All the available positional information (such as coordinates of well picks, coordinates of seismic points, coordinates of wellbore reference points and near wellbore volume measurements) may be mutually statistically dependent. Such types of correlations can be expressed by covariance components in a joint co-variance matrix. This joint prior covariance matrix may be obtained by applying the law of covariance propagation on available types of positional information.
The measured points in the near volume around the wellbore and well picks can be tied to the seismic depth model through constraining equations. A constraining equation expresses mathematically that the coordinates of a point measured from the wellbore (being either a well-pick or a near volume measurement) are equal to or differ with a certain defined distance from the corresponding point in the seismic depth model. The most probable positions of all the points in the depth model with corresponding statistical properties (which may be expressed by a covariance matrix) are calculated based on this redundant measurement information (using for instance a least squares estimation approach such as the one described in the patent EP1306694 by Torgeir Torkildsen). A least squares estimation approach may be applied for this purpose. In such a way the prior positional information is adjusted correctly based on its prior positional statistical properties.
The procedure of tying points measured from the wellbore with the seismic depth model may be summarized by the following steps:
1. Gather initial positional information including covariance matrices
2. Define constraining equations to tie together positional information
3. Adjust the positional information and the joint covariance matrix based on introducing constraining equations and the method of least squares
The result is a depth model with statistical properties which are correctly adjusted based on all available positional information with corresponding statistical properties. This result may be applied to adjust the resistivity model accordingly and prepare for new measurements in the near wellbore volume. The overall workflow describing the a preferred embodiment is shown in Figure 1. The element of including measurements with corresponding uncertainties and correlations from the volume surrounding the wellbore measured from the wellbore with deep azimuthal resistivity measurements as an example are described in the figures below.
Figure 2 shows a Bottom Hole Assembly (BHA) 2 with EM-sensors 4 seen from the side. When the distance is measured from several discrete positions (survey points) along the wellpath the position of the geological feature 6 can be calculated using e.g. trilateration techniques.
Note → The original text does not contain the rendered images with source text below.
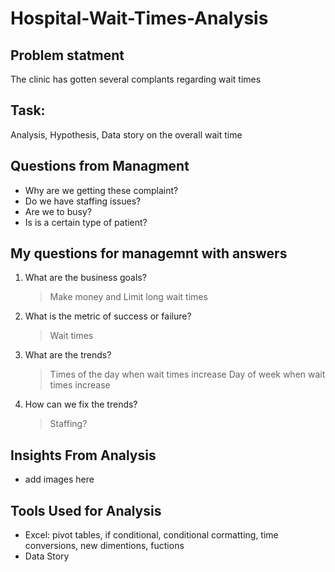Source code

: # Hospital-Wait-Times-Analysis


## Problem statment
The clinic has gotten several complants regarding wait times
## Task:
 Analysis, Hypothesis, Data story on the overall wait time

## Questions from Managment
- Why are we getting these complaint?
- Do we have staffing issues?
- Are we to busy?
- Is is a certain type of patient?

## My questions for managemnt with answers
1. What are the business goals?
    
    > Make money and Limit long wait times
2. What is the metric of success or failure?
    
    >Wait times
3. What are the trends?
    
    >Times of the day when wait times increase 
    >Day of week when wait times increase
4. How can we fix the trends?
    >Staffing?

## Insights From Analysis
- add images here

## Tools Used for Analysis
- Excel: pivot tables, if conditional, conditional cormatting, time conversions, new dimentions, fuctions
- Data Story
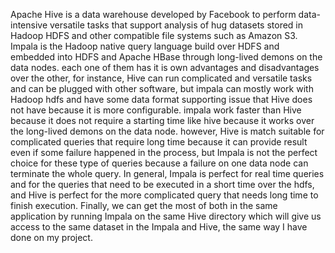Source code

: Apache Hive is a data warehouse developed by Facebook to perform data-intensive versatile tasks that support analysis of hug datasets stored in Hadoop HDFS and other compatible file systems such as Amazon S3. 
Impala is the Hadoop native query language build over HDFS and embedded into HDFS and Apache HBase through long-lived demons on the data nodes.
each one of them has it is own advantages and disadvantages over the other, for instance, Hive can run complicated and versatile tasks and can be plugged with other software, but impala can mostly work with Hadoop hdfs and have some data format supporting issue that Hive does not have because it is more configurable.
impala work faster than Hive because it does not require a starting time like hive because it works over the long-lived demons on the data node. however, Hive is match suitable for complicated queries that require long time because it can provide result even if some failure happened in the process, but Impala is not the perfect choice for these type of queries because a failure on one data node can terminate the whole query.
In general, Impala is perfect for real time queries and for the queries that need to be executed in a short time over the hdfs, and Hive is perfect for the more complicated query that needs long time to finish execution. 
Finally, we can get the most of both in the same application by running Impala on the same Hive directory which will give us access to the same dataset in the Impala and Hive, the same way I have done on my project.
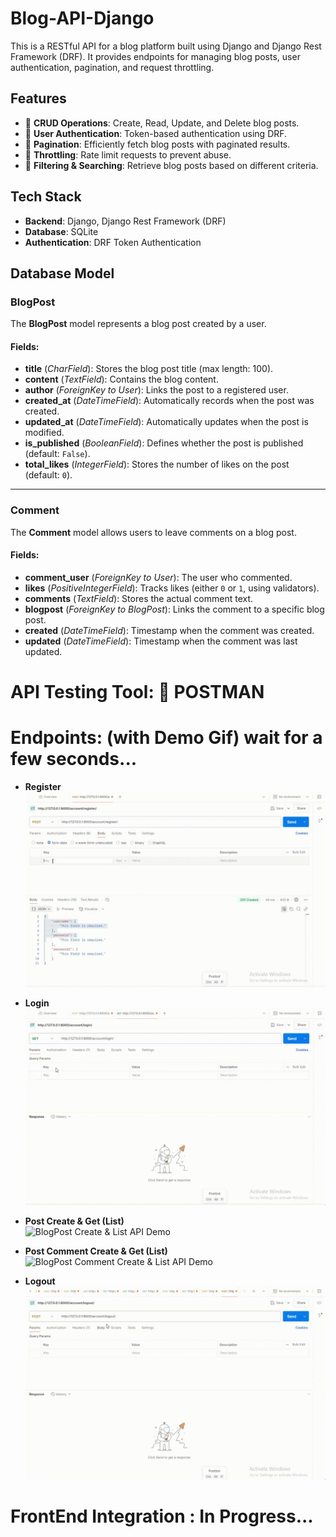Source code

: # Blog-API-Django
This is a RESTful API for a blog platform built using Django and Django Rest Framework (DRF). 
It provides endpoints for managing blog posts, user authentication, pagination, and request throttling.

## Features
- 🔹 **CRUD Operations**: Create, Read, Update, and Delete blog posts.
- 🔹 **User Authentication**: Token-based authentication using DRF.
- 🔹 **Pagination**: Efficiently fetch blog posts with paginated results.
- 🔹 **Throttling**: Rate limit requests to prevent abuse.
- 🔹 **Filtering & Searching**: Retrieve blog posts based on different criteria.

## Tech Stack
- **Backend**: Django, Django Rest Framework (DRF)
- **Database**: SQLite 
- **Authentication**: DRF Token Authentication 

## Database Model

### BlogPost  
The **BlogPost** model represents a blog post created by a user.

#### Fields:  
- **title** (*CharField*): Stores the blog post title (max length: 100).  
- **content** (*TextField*): Contains the blog content.  
- **author** (*ForeignKey to User*): Links the post to a registered user.  
- **created_at** (*DateTimeField*): Automatically records when the post was created.  
- **updated_at** (*DateTimeField*): Automatically updates when the post is modified.  
- **is_published** (*BooleanField*): Defines whether the post is published (default: `False`).  
- **total_likes** (*IntegerField*): Stores the number of likes on the post (default: `0`).  

---

### Comment  
The **Comment** model allows users to leave comments on a blog post.

#### Fields:  
- **comment_user** (*ForeignKey to User*): The user who commented.  
- **likes** (*PositiveIntegerField*): Tracks likes (either `0` or `1`, using validators).  
- **comments** (*TextField*): Stores the actual comment text.  
- **blogpost** (*ForeignKey to BlogPost*): Links the comment to a specific blog post.  
- **created** (*DateTimeField*): Timestamp when the comment was created.  
- **updated** (*DateTimeField*): Timestamp when the comment was last updated.  


# API Testing Tool: 🔬 POSTMAN 

# Endpoints: (with Demo Gif) wait for a few seconds...

- **Register**  
  ![Register API Demo](https://github.com/Ananthakrishnan12/Blog-API-Django/blob/main/demo/Blog-API-registeration.gif?raw=true)  

- **Login**  
  ![Login API Demo](https://github.com/Ananthakrishnan12/Blog-API-Django/blob/main/demo/Blog-API-login.gif?raw=true)  

- **Post Create & Get (List)**  
  ![BlogPost Create & List API Demo](https://github.com/Ananthakrishnan12/Blog-API-Django/blob/main/demo/Blog-API-Post-Create-_-List-.gif?raw=true)  

- **Post Comment Create & Get (List)**  
  ![BlogPost Comment Create & List API Demo](https://github.com/Ananthakrishnan12/Blog-API-Django/blob/main/demo/Blog-API-Post-Comment-Create-_-List-.gif?raw=true)  

- **Logout**  
  ![Logout API Demo](https://github.com/Ananthakrishnan12/Blog-API-Django/blob/main/demo/Blog-API-logout.gif?raw=true)  



# FrontEnd Integration : In Progress...

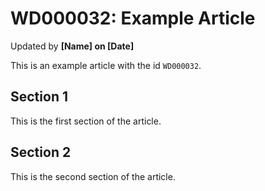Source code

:# WD000032: Example Article #
Updated by **[Name] on [Date]**

This is an example article with the id `WD000032`.

## Section 1

This is the first section of the article.

## Section 2

This is the second section of the article.
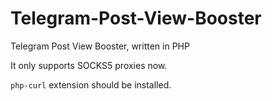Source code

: # Telegram-Post-View-Booster
Telegram Post View Booster, written in PHP

It only supports SOCKS5 proxies now.

`php-curl` extension should be installed.
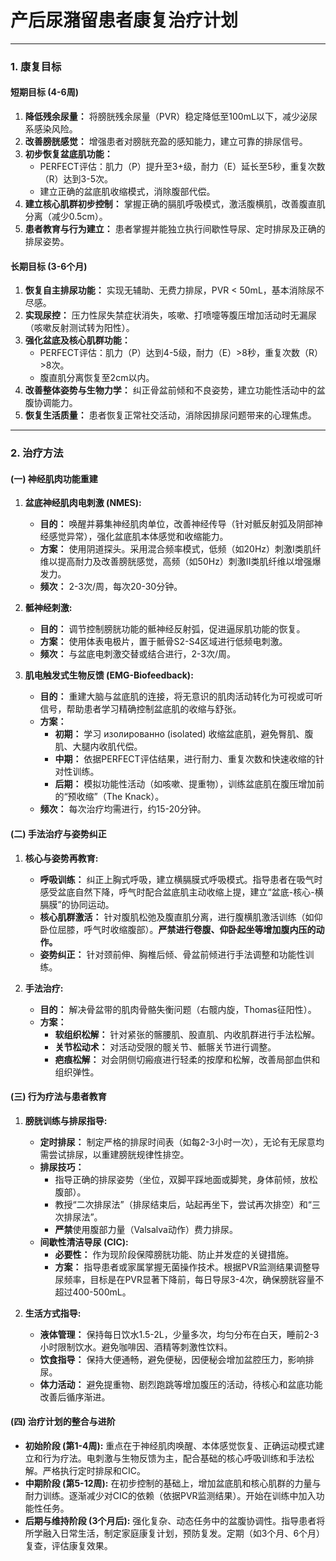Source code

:# 产后尿潴留患者康复治疗计划

---

### 1. 康复目标

#### 短期目标 (4-6周)
1.  **降低残余尿量：** 将膀胱残余尿量（PVR）稳定降低至100mL以下，减少泌尿系感染风险。
2.  **改善膀胱感觉：** 增强患者对膀胱充盈的感知能力，建立可靠的排尿信号。
3.  **初步恢复盆底肌功能：**
    *   PERFECT评估：肌力（P）提升至3+级，耐力（E）延长至5秒，重复次数（R）达到3-5次。
    *   建立正确的盆底肌收缩模式，消除腹部代偿。
4.  **建立核心肌群初步控制：** 掌握正确的膈肌呼吸模式，激活腹横肌，改善腹直肌分离（减少0.5cm）。
5.  **患者教育与行为建立：** 患者掌握并能独立执行间歇性导尿、定时排尿及正确的排尿姿势。

#### 长期目标 (3-6个月)
1.  **恢复自主排尿功能：** 实现无辅助、无费力排尿，PVR < 50mL，基本消除尿不尽感。
2.  **实现尿控：** 压力性尿失禁症状消失，咳嗽、打喷嚏等腹压增加活动时无漏尿（咳嗽反射测试转为阳性）。
3.  **强化盆底及核心肌群功能：**
    *   PERFECT评估：肌力（P）达到4-5级，耐力（E）>8秒，重复次数（R）>8次。
    *   腹直肌分离恢复至2cm以内。
4.  **改善整体姿势与生物力学：** 纠正骨盆前倾和不良姿势，建立功能性活动中的盆腹协调能力。
5.  **恢复生活质量：** 患者恢复正常社交活动，消除因排尿问题带来的心理焦虑。

---

### 2. 治疗方法

#### (一) 神经肌肉功能重建
1.  **盆底神经肌肉电刺激 (NMES):**
    *   **目的：** 唤醒并募集神经肌肉单位，改善神经传导（针对骶反射弧及阴部神经感觉异常），强化盆底肌本体感觉和收缩能力。
    *   **方案：** 使用阴道探头。采用混合频率模式，低频（如20Hz）刺激I类肌纤维以提高耐力及改善膀胱感觉，高频（如50Hz）刺激II类肌纤维以增强爆发力。
    *   **频次：** 2-3次/周，每次20-30分钟。

2.  **骶神经刺激:**
    *   **目的：** 调节控制膀胱功能的骶神经反射弧，促进逼尿肌功能的恢复。
    *   **方案：** 使用体表电极片，置于骶骨S2-S4区域进行低频电刺激。
    *   **频次：** 与盆底电刺激交替或结合进行，2-3次/周。

3.  **肌电触发式生物反馈 (EMG-Biofeedback):**
    *   **目的：** 重建大脑与盆底肌的连接，将无意识的肌肉活动转化为可视或可听信号，帮助患者学习精确控制盆底肌的收缩与舒张。
    *   **方案：**
        *   **初期：** 学习 изолированно (isolated) 收缩盆底肌，避免臀肌、腹肌、大腿内收肌代偿。
        *   **中期：** 依据PERFECT评估结果，进行耐力、重复次数和快速收缩的针对性训练。
        *   **后期：** 模拟功能性活动（如咳嗽、提重物），训练盆底肌在腹压增加前的“预收缩”（The Knack）。
    *   **频次：** 每次治疗均需进行，约15-20分钟。

#### (二) 手法治疗与姿势纠正
1.  **核心与姿势再教育:**
    *   **呼吸训练：** 纠正上胸式呼吸，建立横膈膜式呼吸模式。指导患者在吸气时感受盆底自然下降，呼气时配合盆底肌主动收缩上提，建立“盆底-核心-横膈膜”的协同运动。
    *   **核心肌群激活：** 针对腹肌松弛及腹直肌分离，进行腹横肌激活训练（如仰卧位屈膝，呼气时收缩腹部）。**严禁进行卷腹、仰卧起坐等增加腹内压的动作。**
    *   **姿势纠正：** 针对颈前伸、胸椎后倾、骨盆前倾进行手法调整和功能性训练。

2.  **手法治疗:**
    *   **目的：** 解决骨盆带的肌肉骨骼失衡问题（右髋内旋，Thomas征阳性）。
    *   **方案：**
        *   **软组织松解：** 针对紧张的髂腰肌、股直肌、内收肌群进行手法松解。
        *   **关节松动术：** 对活动受限的髋关节、骶髂关节进行调整。
        *   **疤痕松解：** 对会阴侧切瘢痕进行轻柔的按摩和松解，改善局部血供和组织弹性。

#### (三) 行为疗法与患者教育
1.  **膀胱训练与排尿指导:**
    *   **定时排尿：** 制定严格的排尿时间表（如每2-3小时一次），无论有无尿意均需尝试排尿，以重建膀胱规律性排空。
    *   **排尿技巧：**
        *   指导正确的排尿姿势（坐位，双脚平踩地面或脚凳，身体前倾，放松腹部）。
        *   教授“二次排尿法”（排尿结束后，站起再坐下，尝试再次排空）和“三次排尿法”。
        *   **严禁**使用腹部力量（Valsalva动作）费力排尿。
    *   **间歇性清洁导尿 (CIC):**
        *   **必要性：** 作为现阶段保障膀胱功能、防止并发症的关键措施。
        *   **方案：** 指导患者或家属掌握无菌操作技术。根据PVR监测结果调整导尿频率，目标是在PVR显著下降前，每日导尿3-4次，确保膀胱容量不超过400-500mL。

2.  **生活方式指导:**
    *   **液体管理：** 保持每日饮水1.5-2L，少量多次，均匀分布在白天，睡前2-3小时限制饮水。避免咖啡因、酒精等刺激性饮料。
    *   **饮食指导：** 保持大便通畅，避免便秘，因便秘会增加盆腔压力，影响排尿。
    *   **体力活动：** 避免提重物、剧烈跑跳等增加腹压的活动，待核心和盆底功能改善后循序渐进。

#### (四) 治疗计划的整合与进阶
*   **初始阶段 (第1-4周):** 重点在于神经肌肉唤醒、本体感觉恢复、正确运动模式建立和行为疗法。电刺激与生物反馈为主，配合基础的核心呼吸训练和手法松解。严格执行定时排尿和CIC。
*   **中期阶段 (第5-12周):** 在初步控制的基础上，增加盆底肌和核心肌群的力量与耐力训练。逐渐减少对CIC的依赖（依据PVR监测结果）。开始在训练中加入功能性任务。
*   **后期与维持阶段 (3个月后):** 强化复杂、动态任务中的盆腹协调性。指导患者将所学融入日常生活，制定家庭康复计划，预防复发。定期（如3个月、6个月）复查，评估康复效果。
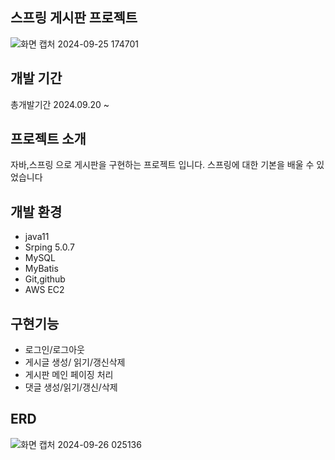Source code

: ## 스프링 게시판 프로젝트 
![화면 캡처 2024-09-25 174701](https://github.com/user-attachments/assets/ae0cb2be-1dd4-4648-9696-aaa64f95334c)

## 개발 기간 
총개발기간 2024.09.20 ~ 

## 프로젝트 소개 
자바,스프링 으로 게시판을 구현하는 프로젝트 입니다. 스프링에 대한 기본을 배울 수 있었습니다

## 개발 환경
- java11
- Srping 5.0.7 
- MySQL
- MyBatis
- Git,github
- AWS EC2

## 구현기능
- 로그인/로그아웃
- 게시글 생성/ 읽기/갱신삭제
- 게시판 메인 페이징 처리
- 댓글 생성/읽기/갱신/삭제

## ERD
![화면 캡처 2024-09-26 025136](https://github.com/user-attachments/assets/65afbbe3-4beb-49b1-b9fe-a609cf8c6631)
When directional measurements are available in addition to distances, 3D triangulation adjustment techniques can be applied. The figure shows an example where the EM sensor package 4 measures the 3D distance and 3D direction to a certain geological feature 6 (horizon surface etc.). From these measurements the 3D position of the geological feature 6 is determined. The 3D position of the geological feature 6 can be calculated with respect to a local BHA-based coordinate system, or represented by North, East and True Vertical Depth (TVD) coordinates.
Based on accelerometer and magnetometer sensors in the Measurement While Drilling (MWD) survey package it is possible to determine the orientation of the BHA (including the EM sensor package) with respect to a global North, East and TVD coordinate system. It will then be possible to transform between coordinates in the local BHA-based coordinate system and the global North, East and TVD coordinate system.
Figure 3 shows the same situation as shown in Figure 2 but where the BHA 2 is seen in a horizontal / lateral plane (from the vertical axis).
Figure 4 shows an example where the EM sensors 4 measure the vertical distance to a geological feature 6. The same geological feature (shown by the dashed line 8) is also determined based on seismic data only. This surface has high uncertainty due to the relatively poor seismic accuracy. The measured distance (D) ties together the vertical position of the BHA 2 and the vertical position of the geological feature 6. The accuracy of the measured distance defines the stringency of this constraint. Because the position of the BHA 2 has significantly better accuracy than the initial position of the geological feature 8 (determined by using the prior time and velocity input to the model), the adjusted vertical position of the surface (solid line 10) will end up closer to the initial vertical position of the geological feature 6 that was originally measured by the EM tool 4. The result is an adjusted geological surface with improved TVD accuracy.
Applications of the methods described will now be described.
The updated structural model can be applied to optimize the position of the drill bit in the pay-zone (i.e. the region producing hydrocarbons) in a while-drilling situation. Moreover, the updated model may be applied in the well planning phase for new wells in the region to provide more optimal well path placements for these. Finally, the updated model may be applied post drilling for creating a better understanding of the reservoir situation around the well, to optimize production in the production phase.
Figure 5 shows the definition of well picks 12, subsurface features 14 and near wellbore volume measurements. A well pick 12 is identified by the log when the BHA 2 is penetrating a layer. The absolute position of the borehole 16 (measured by the MWD directional survey instrument) is assigned to the well pick 12. A subsurface feature 14 is identified within a limited volume 18 around the BHA 2 in the wellbore 16. The direction and distance from the BHA 2 to the subsurface feature 14 are calculated from the near volume measurements performed by the various sensors in the BHA 2, for instance one or more resistivity sensors distributed along the BHA 2.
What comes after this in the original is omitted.